The inputs and output are **identical to the TensorFlow model inputs and outputs**.
We detail them here. This model takes as *inputs*:
- `input_ids`: a torch.LongTensor of shape [batch_size, sequence_length] (or more generally [d_1, ..., d_n, sequence_length] were d_1 ... d_n are arbitrary dimensions) with the word BPE token indices selected in the range [0, vocab_size[
- `position_ids`: an optional torch.LongTensor with the same shape as input_ids
with the position indices (selected in the range [0, config.n_positions - 1[.
- `token_type_ids`: an optional torch.LongTensor with the same shape as input_ids
You can use it to add a third type of embedding to each input token in the sequence
(the previous two being the word and position embeddings). The input, position and token_type embeddings are summed inside the Transformer before the first self-attention block.
- `past`: an optional list of torch.LongTensor that contains pre-computed hidden-states (key and values in the attention blocks) to speed up sequential decoding (this is the `presents` output of the model, cf. below).
This model *outputs*:
- `hidden_states`: the encoded-hidden-states at the top of the model as a torch.FloatTensor of size [batch_size, sequence_length, hidden_size] (or more generally [d_1, ..., d_n, hidden_size] were d_1 ... d_n are the dimension of input_ids)
- `presents`: a list of pre-computed hidden-states (key and values in each attention blocks) as a torch.FloatTensors. They can be reused to speed up sequential decoding (see the `run_gpt2.py` example).
#### 15. `GPT2LMHeadModel`
`GPT2LMHeadModel` includes the `GPT2Model` Transformer followed by a language modeling head with weights tied to the input embeddings (no additional parameters).
*Inputs* are the same as the inputs of the [`GPT2Model`](#-14.-`GPT2Model`) class plus optional labels:
- `lm_labels`: optional language modeling labels: torch.LongTensor of shape [batch_size, sequence_length] with indices selected in [-1, 0, ..., vocab_size]. All labels set to -1 are ignored (masked), the loss is only computed for the labels set in [0, ..., vocab_size].
*Outputs*:
- if `lm_labels` is not `None`:
Outputs the language modeling loss.
- else: a tupple of
- `lm_logits`: the language modeling logits as a torch.FloatTensor of size [batch_size, sequence_length, total_tokens_embeddings] (or more generally [d_1, ..., d_n, total_tokens_embeddings] were d_1 ... d_n are the dimension of input_ids)
- `presents`: a list of pre-computed hidden-states (key and values in each attention blocks) as a torch.FloatTensors.

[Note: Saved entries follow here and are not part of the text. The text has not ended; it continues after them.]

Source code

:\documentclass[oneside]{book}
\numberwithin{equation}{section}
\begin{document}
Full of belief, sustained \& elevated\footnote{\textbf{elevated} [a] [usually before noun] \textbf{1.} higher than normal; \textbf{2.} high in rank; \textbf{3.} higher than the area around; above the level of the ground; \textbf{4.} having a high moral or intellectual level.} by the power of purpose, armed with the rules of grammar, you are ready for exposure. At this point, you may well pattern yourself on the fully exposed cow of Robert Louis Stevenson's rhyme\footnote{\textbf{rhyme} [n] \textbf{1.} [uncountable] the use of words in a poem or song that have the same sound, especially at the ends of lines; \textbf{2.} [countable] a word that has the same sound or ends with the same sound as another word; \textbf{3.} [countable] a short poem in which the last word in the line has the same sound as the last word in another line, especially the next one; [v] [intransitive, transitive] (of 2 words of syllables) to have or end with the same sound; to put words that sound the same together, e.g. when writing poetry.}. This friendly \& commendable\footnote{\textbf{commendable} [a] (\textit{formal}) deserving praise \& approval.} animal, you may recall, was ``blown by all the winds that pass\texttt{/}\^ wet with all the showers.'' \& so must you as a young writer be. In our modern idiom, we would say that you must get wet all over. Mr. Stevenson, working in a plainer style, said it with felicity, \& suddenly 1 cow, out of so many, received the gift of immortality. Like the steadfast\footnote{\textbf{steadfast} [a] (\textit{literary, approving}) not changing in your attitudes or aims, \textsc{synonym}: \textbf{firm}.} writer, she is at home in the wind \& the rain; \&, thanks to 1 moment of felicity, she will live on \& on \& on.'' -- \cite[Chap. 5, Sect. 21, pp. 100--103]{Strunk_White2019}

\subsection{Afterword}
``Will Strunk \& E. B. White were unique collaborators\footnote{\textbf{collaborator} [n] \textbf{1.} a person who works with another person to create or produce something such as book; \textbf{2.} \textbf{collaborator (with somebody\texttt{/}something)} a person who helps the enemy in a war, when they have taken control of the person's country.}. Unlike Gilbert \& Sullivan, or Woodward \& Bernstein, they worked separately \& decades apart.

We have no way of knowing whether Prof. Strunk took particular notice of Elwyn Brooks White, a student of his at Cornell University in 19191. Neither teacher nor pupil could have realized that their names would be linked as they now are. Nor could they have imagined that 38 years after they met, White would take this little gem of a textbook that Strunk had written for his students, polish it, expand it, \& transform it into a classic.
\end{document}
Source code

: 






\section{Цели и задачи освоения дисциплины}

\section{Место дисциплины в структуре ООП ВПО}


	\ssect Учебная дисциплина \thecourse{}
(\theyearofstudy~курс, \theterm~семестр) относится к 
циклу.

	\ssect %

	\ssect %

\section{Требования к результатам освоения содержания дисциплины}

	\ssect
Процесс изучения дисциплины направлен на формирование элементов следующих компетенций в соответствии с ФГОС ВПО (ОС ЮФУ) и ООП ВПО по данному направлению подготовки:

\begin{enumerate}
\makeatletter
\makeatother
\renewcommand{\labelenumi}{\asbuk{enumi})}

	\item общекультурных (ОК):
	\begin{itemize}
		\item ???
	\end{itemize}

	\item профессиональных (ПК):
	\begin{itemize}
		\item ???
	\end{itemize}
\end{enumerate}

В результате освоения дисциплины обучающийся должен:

They can be reused to speed up sequential decoding (see the `run_gpt2.py` example).
#### 16. `GPT2DoubleHeadsModel`
`GPT2DoubleHeadsModel` includes the `GPT2Model` Transformer followed by two heads:
- a language modeling head with weights tied to the input embeddings (no additional parameters) and:
- a multiple choice classifier (linear layer that take as input a hidden state in a sequence to compute a score, see details in paper).
*Inputs* are the same as the inputs of the [`GPT2Model`](#-14.-`GPT2Model`) class plus a classification mask and two optional labels:
- `multiple_choice_token_ids`: a torch.LongTensor of shape [batch_size, num_choices] with the index of the token whose hidden state should be used as input for the multiple choice classifier (usually the [CLS] token for each choice).
- `lm_labels`: optional language modeling labels: torch.LongTensor of shape [batch_size, sequence_length] with indices selected in [-1, 0, ..., vocab_size]. All labels set to -1 are ignored (masked), the loss is only computed for the labels set in [0, ..., vocab_size].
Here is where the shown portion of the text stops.